So that was a system that I saw that had lasted so long. And it had a mythology like the Sun Ra system. It had a mythology that kind of encompassed the entire thing, but the mythology was a realism, as much as the realism was the mythology. So you see, the dress, the songs, the speeches, they fit into a larger type thing. And that was projected, again, into the music. But you definitely couldn’t write in notes for people to play, but when you saw the dress, the ambiance, the atmosphere that was created, all of a sudden, you find yourself following that composition, rather than another composition, that would be based just on notes, and chords and flats and sharps. 
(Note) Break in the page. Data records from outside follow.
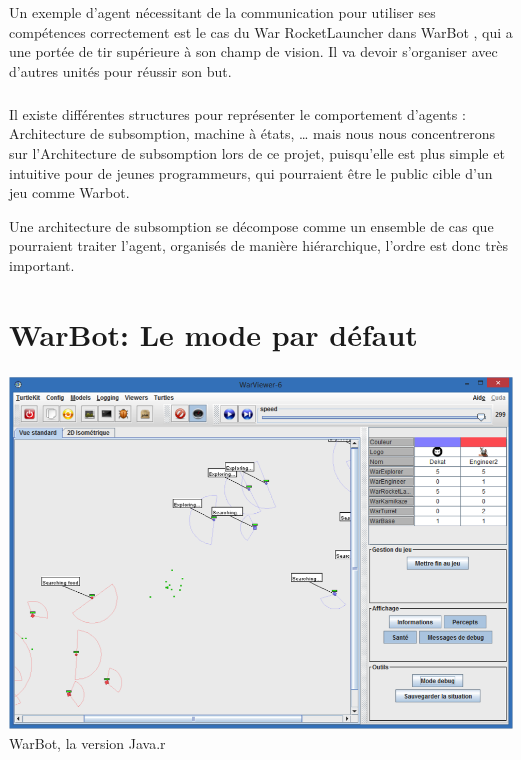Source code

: \documentclass{report}
\begin{document}
Un exemple d’agent nécessitant de la communication pour utiliser ses compétences correctement est le cas du War RocketLauncher dans WarBot , qui a une portée de tir supérieure à son champ de vision. Il va devoir s’organiser avec d’autres unités pour réussir son but.
\paragraph{}
Il existe différentes structures pour représenter le comportement d’agents : Architecture de subsomption, machine à états, … mais nous nous concentrerons sur l’Architecture de subsomption lors de ce projet, puisqu’elle est plus simple et intuitive pour de jeunes programmeurs, qui pourraient être le public cible d’un jeu comme Warbot.

Une architecture de subsomption se décompose comme un ensemble de cas que pourraient traiter l’agent, organisés de manière hiérarchique, l’ordre est donc très important.

\newpage
\chapter{WarBot: Le mode par défaut}

\paragraph{}
\begin{center}
\includegraphics[scale=0.7]{DATA/warbotjava.png}
 {WarBot, la version Java.r}
\end{center}
\paragraph{}
\end{document}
So we traveled. Toured Europe. I know Finland, Denmark, Luxembourg, Germany, etc, etc. When they were going to France, and then from France, Italy, Egypt, I had to go back to the states and teach my elementary school because I was teaching that, too. My philosophy was from the cradle to the top, and we had to get people, especially in these under-served ethnic groups, ready, and prepared to think about going to that level.

BH: With the White Crane?

KM: This is the White Crane, but I also taught education as a performing art. That was my second class. And so there I was trying to get the elementary kids ready and prepared to think about going to a university like UC, which was essentially, what, 14 or 15 blocks away, that heretofore didn’t pay any attention to Oakland feeder schools. Berkeley schools, they may have done some, but Oakland, there were assumptions about the students there and very few of them. But I had a class where the students in my class would have to come five days a week to the elementary school where I taught at lunchtime. I taught some top class. And then they would also involve themselves with some of the activities in the school to test some of the theories or see what was going on. So that turned out to be very popular.
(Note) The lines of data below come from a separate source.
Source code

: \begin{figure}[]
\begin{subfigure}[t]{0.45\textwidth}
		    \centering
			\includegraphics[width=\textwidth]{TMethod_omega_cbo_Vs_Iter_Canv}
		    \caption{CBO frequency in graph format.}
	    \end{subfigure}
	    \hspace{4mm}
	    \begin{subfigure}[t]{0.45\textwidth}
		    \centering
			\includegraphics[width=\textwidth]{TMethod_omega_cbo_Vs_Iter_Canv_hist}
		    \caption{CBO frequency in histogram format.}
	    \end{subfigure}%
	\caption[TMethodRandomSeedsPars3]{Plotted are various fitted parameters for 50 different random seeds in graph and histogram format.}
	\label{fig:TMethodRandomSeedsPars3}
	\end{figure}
But what they were trying to do is use that popularity in mind to offset the fact that they had kicked out our leader, our coordinator, because they wanted to break up the Ethnic Studies group, which was Chicano Studies, Native American Studies, African Studies. They wanted to break it up and take the African American Studies and put it into L & S and give it a Ph.D. program and leave the other three Native American, Chicano Studies, and Asian studies to wither on the vine. That was their thing. And they were hoping I would either go along with it or, since I was also the student liaison, so to speak, that I would lead the student revolt against that, which then would shut down the Ethnic Studies department. And then they could come back and say, “Okay, because they failed we can set it up in our own way.” But we kind of saw through that. And eventually, they tried to destroy it. Since that didn’t work. Then they tried to destroy the other three departments by taking the FTE, which gives them the ability to hire instructors. They were going to remove that and try to strangle them.
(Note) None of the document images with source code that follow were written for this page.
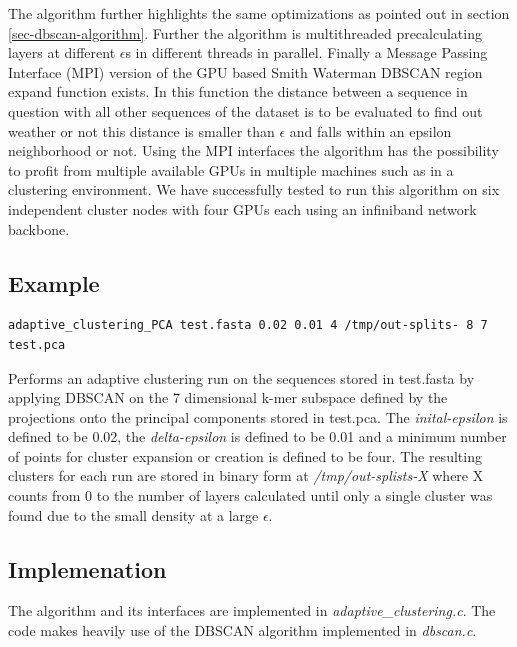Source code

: The algorithm further highlights the same optimizations as pointed out
in section \ref{sec-dbscan-algorithm}. Further the algorithm is
multithreaded precalculating layers at different $\epsilon$s in
different threads in parallel.
Finally a Message Passing Interface (MPI) version of the GPU based
Smith Waterman DBSCAN region expand function exists. In this function
the distance between a sequence in question with all other sequences
of the dataset is to be evaluated to find out weather or not this
distance is smaller than $\epsilon$ and falls within an epsilon
neighborhood or not. Using the MPI interfaces the algorithm has the
possibility to profit from multiple available GPUs in multiple
machines such as in a clustering environment. We have successfully
tested to run this algorithm on six independent cluster nodes with
four GPUs each using an infiniband network backbone.

\subsection{Example}

\begin{lstlisting}
adaptive_clustering_PCA test.fasta 0.02 0.01 4 /tmp/out-splits- 8 7 test.pca 
\end{lstlisting}
Performs an adaptive clustering run on the sequences stored in
test.fasta by applying DBSCAN on the 7 dimensional k-mer subspace
defined by the projections onto the principal components stored in
test.pca. The \emph{inital-epsilon} is defined to be 0.02, the
\emph{delta-epsilon} is defined to be 0.01 and a minimum number of
points for cluster expansion or creation is defined to be four.
The resulting clusters for each run are stored in binary form at
\emph{/tmp/out-splists-X} where X counts from 0 to the number of
layers calculated until only a single cluster was found due to the
small density at a large $\epsilon$.

\subsection{Implemenation}
The algorithm and its interfaces are implemented in
\emph{adaptive\_clustering.c}. The code makes heavily use of the DBSCAN
algorithm implemented in \emph{dbscan.c}.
So they had another strike, a second Third World Liberation Front. And during that time, I was quote-unquote homeless in the area, so I joined them and gave my advice and my experience to keep them from falling into the trap of turning it into a law and order thing and then just getting vanquished. And we were able to survive that again. So we did have an Ethnic Studies department without the African American Studies and we had the African American, the Black Studies in L & S as part of a Ph.D. program. One of the shots they [L & S] would call would be “No, you can’t hire a person like Sun Ra, he’s not on our list.” UC Berkeley had a blacklist of people they didn’t want hired because of their politics. One of the reasons our coordinator got ousted like he did was he began to hire some of those people. Marvin X was one of them. Sun Ra. We had quite a few other artists who had spoken out about certain things and were deemed to be advocates at that time in our department.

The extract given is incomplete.